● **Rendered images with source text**
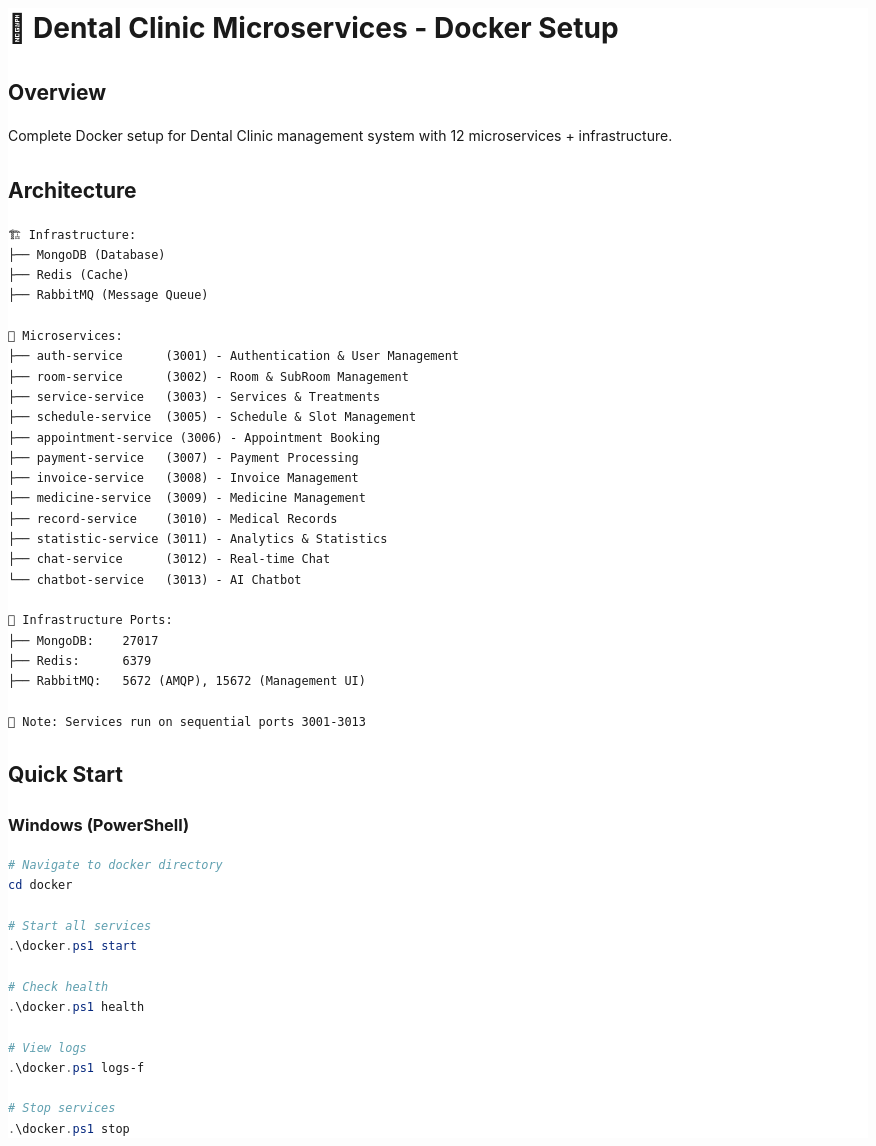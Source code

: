 # 🦷 Dental Clinic Microservices - Docker Setup

## Overview
Complete Docker setup for Dental Clinic management system with 12 microservices + infrastructure.

## Architecture
```
🏗️ Infrastructure:
├── MongoDB (Database)
├── Redis (Cache)
├── RabbitMQ (Message Queue)

🚀 Microservices:
├── auth-service      (3001) - Authentication & User Management
├── room-service      (3002) - Room & SubRoom Management
├── service-service   (3003) - Services & Treatments
├── schedule-service  (3005) - Schedule & Slot Management
├── appointment-service (3006) - Appointment Booking
├── payment-service   (3007) - Payment Processing
├── invoice-service   (3008) - Invoice Management
├── medicine-service  (3009) - Medicine Management
├── record-service    (3010) - Medical Records
├── statistic-service (3011) - Analytics & Statistics
├── chat-service      (3012) - Real-time Chat
└── chatbot-service   (3013) - AI Chatbot

🔗 Infrastructure Ports:
├── MongoDB:    27017
├── Redis:      6379
├── RabbitMQ:   5672 (AMQP), 15672 (Management UI)

📝 Note: Services run on sequential ports 3001-3013
```

## Quick Start

### Windows (PowerShell)
```powershell
# Navigate to docker directory
cd docker

# Start all services
.\docker.ps1 start

# Check health
.\docker.ps1 health

# View logs
.\docker.ps1 logs-f

# Stop services
.\docker.ps1 stop
```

● **Work to complete**
The line containing "### Windows (PowerShell)" and all lines after it, through the end of the entries above, are to be returned exactly and alone.

● **Result for this exercise**
### Windows (PowerShell)
```powershell
# Navigate to docker directory
cd docker

# Start all services
.\docker.ps1 start

# Check health
.\docker.ps1 health

# View logs
.\docker.ps1 logs-f

# Stop services
.\docker.ps1 stop
```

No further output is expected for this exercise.